**What is being asked:**
Look below for the line that has "public int i, j;". Set down the lines from there through the line that has "publicValue); // Accessible", exactly as written.
+-------+
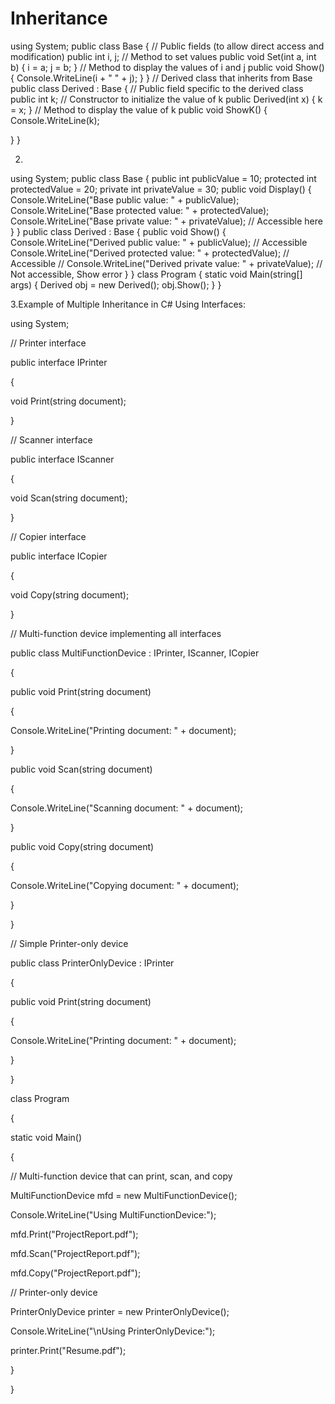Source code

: # Inheritance

using System;
public class Base
{
// Public fields (to allow direct access and modification)
public int i, j;
// Method to set values
public void Set(int a, int b)
{
i = a;
j = b;
}
// Method to display the values of i and j
public void Show()
{
Console.WriteLine(i + " " + j);
}
}
// Derived class that inherits from Base
public class Derived : Base
{
// Public field specific to the derived class
public int k;
// Constructor to initialize the value of k
public Derived(int x)
{
k = x;
}
// Method to display the value of k
public void ShowK()
 {
Console.WriteLine(k);

 }
}

2.
using System;
public class Base
{
public int publicValue = 10;
protected int protectedValue = 20;
private int privateValue = 30;
public void Display()
{
Console.WriteLine("Base public value: " + publicValue);
Console.WriteLine("Base protected value: " + protectedValue);
Console.WriteLine("Base private value: " + privateValue); // Accessible here
}
}
public class Derived : Base
{
public void Show()
{
Console.WriteLine("Derived public value: " + publicValue); // Accessible
Console.WriteLine("Derived protected value: " + protectedValue); // Accessible
// Console.WriteLine("Derived private value: " + privateValue); // Not accessible, Show error
}
}
class Program
{
static void Main(string[] args)
{
Derived obj = new Derived();
obj.Show();
}
}

3.Example of Multiple Inheritance in C# Using Interfaces:

using System;

// Printer interface

public interface IPrinter

{

void Print(string document);

}

// Scanner interface

public interface IScanner

{

void Scan(string document);

}

// Copier interface

public interface ICopier

{

void Copy(string document);

}

// Multi-function device implementing all interfaces

public class MultiFunctionDevice : IPrinter, IScanner, ICopier

{

public void Print(string document)

{

Console.WriteLine("Printing document: " + document);

}

public void Scan(string document)

{

Console.WriteLine("Scanning document: " + document);

}

public void Copy(string document)

{

Console.WriteLine("Copying document: " + document);

}

}

// Simple Printer-only device

public class PrinterOnlyDevice : IPrinter

{

public void Print(string document)

{

Console.WriteLine("Printing document: " + document);

}

}

class Program

{

static void Main()

{

// Multi-function device that can print, scan, and copy

MultiFunctionDevice mfd = new MultiFunctionDevice();

Console.WriteLine("Using MultiFunctionDevice:");

mfd.Print("ProjectReport.pdf");

mfd.Scan("ProjectReport.pdf");

mfd.Copy("ProjectReport.pdf");

// Printer-only device

PrinterOnlyDevice printer = new PrinterOnlyDevice();

Console.WriteLine("\nUsing PrinterOnlyDevice:");

printer.Print("Resume.pdf");

}

}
+-------+
**Finished task:**
public int i, j;
// Method to set values
public void Set(int a, int b)
{
i = a;
j = b;
}
// Method to display the values of i and j
public void Show()
{
Console.WriteLine(i + " " + j);
}
}
// Derived class that inherits from Base
public class Derived : Base
{
// Public field specific to the derived class
public int k;
// Constructor to initialize the value of k
public Derived(int x)
{
k = x;
}
// Method to display the value of k
public void ShowK()
 {
Console.WriteLine(k);

 }
}

2.
using System;
public class Base
{
public int publicValue = 10;
protected int protectedValue = 20;
private int privateValue = 30;
public void Display()
{
Console.WriteLine("Base public value: " + publicValue);
Console.WriteLine("Base protected value: " + protectedValue);
Console.WriteLine("Base private value: " + privateValue); // Accessible here
}
}
public class Derived : Base
{
public void Show()
{
Console.WriteLine("Derived public value: " + publicValue); // Accessible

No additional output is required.